Under the terms of the partnership agreement for the Villages - Phase 5
Partnership, the limited partners have certain voting rights that preclude
control by the general partner under guidance in SOP 78-9. We have accounted for
our investment in this partnership in January 2005 by applying the equity
method. (See Note 2 to our financial statements included in this Current Report
on Form 10-Q. Under recently issued guidance in EITF Issue 04-5, we may be
required to consolidate these accounts in the near future; however, we do not
expect that such a change in accounting treatment will have a material effect on
our financial statements.)

Purchase price allocation for apartment community acquisitions

         In connection with the acquisition of an apartment community, we
perform a valuation and allocation to each asset and liability in such
transaction, based on their estimated fair values at the date of acquisition.
The valuation of assets acquired includes both tangible and intangible assets.
Significant tangible asset values include real estate investments which are
subsequently depreciated over their estimated useful lives. We include
intangible asset values, consisting of at-market, in-place leases, in intangible
assets and amortize these amounts over the remaining lease terms. In general,
the average remaining life of in-place leases at acquisition date ranged from
five to nine months, and intangible assets represented approximately 0.1% to
0.3% of contract prices.

Capital expenditures and depreciation

         In general, for the 15 apartment properties acquired before 2002, we
compute depreciation using the straight-line method over composite estimated
useful lives of the related assets, generally 40 years for buildings, 20 years
for land improvements, 10 years for fixtures and equipment, and five years for
floor coverings.

                                       34


         For apartment properties acquired in 2002 and later, we have or will
perform analyses of components of the real estate assets acquired. For these
properties, we assign estimated useful lives as follows: base building
structure, 43-60 years; land improvements, 7-20 years; short-lived building
components, 5-20 years; and fixtures, equipment and floor coverings, 5-10 years.

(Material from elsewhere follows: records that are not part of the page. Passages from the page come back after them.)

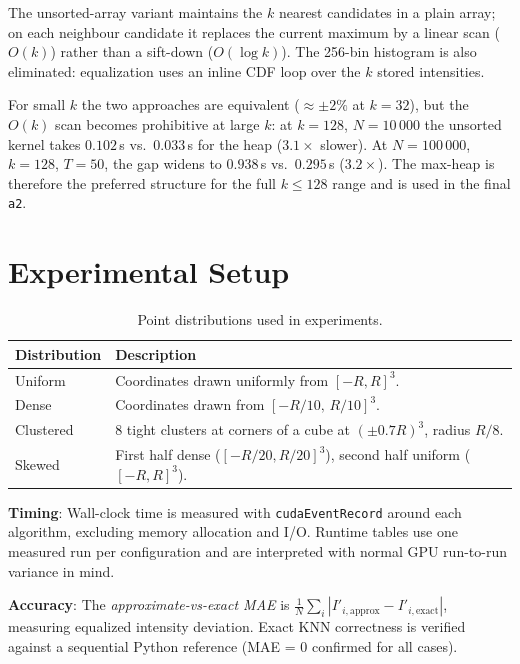 \documentclass[11pt,a4paper]{article}
\begin{document}
The unsorted-array variant maintains the $k$ nearest candidates in a plain
array; on each neighbour candidate it replaces the current maximum by a linear
scan ($O(k)$) rather than a sift-down ($O(\log k)$).  The 256-bin histogram is
also eliminated: equalization uses an inline CDF loop over the $k$ stored
intensities.

For small $k$ the two approaches are equivalent ($\approx\pm2\%$ at $k=32$),
but the $O(k)$ scan becomes prohibitive at large $k$: at $k=128$, $N=10\,000$
the unsorted kernel takes $0.102$\,s vs.\ $0.033$\,s for the heap ($3.1\times$
slower).  At $N=100\,000$, $k=128$, $T=50$, the gap widens to $0.938$\,s
vs.\ $0.295$\,s ($3.2\times$).  The max-heap is therefore the preferred
structure for the full $k \le 128$ range and is used in the final \texttt{a2}.

\section{Experimental Setup}



\begin{table}[H]
\centering
\caption{Point distributions used in experiments.}
\label{tab:dists}
\begin{tabular}{lp{9cm}}
\toprule
Distribution & Description \\
\midrule
Uniform   & Coordinates drawn uniformly from $[-R,R]^3$. \\
Dense     & Coordinates drawn from $[-R/10,\,R/10]^3$. \\
Clustered & 8 tight clusters at corners of a cube at $(\pm 0.7R)^3$, radius $R/8$. \\
Skewed    & First half dense ($[-R/20,R/20]^3$), second half uniform ($[-R,R]^3$). \\
\bottomrule
\end{tabular}
\end{table}

\textbf{Timing}: Wall-clock time is measured with \texttt{cudaEventRecord}
around each algorithm, excluding memory allocation and I/O.
Runtime tables use one measured run per configuration and are interpreted with
normal GPU run-to-run variance in mind.

\textbf{Accuracy}: The \emph{approximate-vs-exact MAE} is
$\frac{1}{N}\sum_i|I'_{i,\text{approx}}-I'_{i,\text{exact}}|$, measuring
equalized intensity deviation.  Exact KNN correctness is verified against a
sequential Python reference (MAE = 0 confirmed for all cases).
\end{document}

         We generally complete and capitalize acquisition improvements
(expenditures that have been identified at the time the property is acquired,
and which are intended to position the property consistent with our physical
standards) within one to two years of acquisition. We capitalize non-recurring
expenditures for additions and betterments to buildings and land improvements.
In addition, we generally capitalize recurring capital expenditures for exterior
painting, roofing, and other major maintenance projects that substantially
extend the useful life of existing assets. For financial reporting purposes, we
depreciate these additions and replacements on a straight-line basis over
estimated useful lives of 5-20 years. We retire replaced assets with a charge to
depreciation for any remaining carrying value. We capitalize all floor covering,
appliance and HVAC replacements, and depreciate them using a straight-line,
group method over estimated useful lives of 5-10 years.

         Capital expenditures at our owned apartment communities during the
first six months of 2005 totaled $4.4 million, including $0.9 million for
acquisition improvements, $2.3 million for additions and betterments, and $1.2
million for recurring capital expenditures.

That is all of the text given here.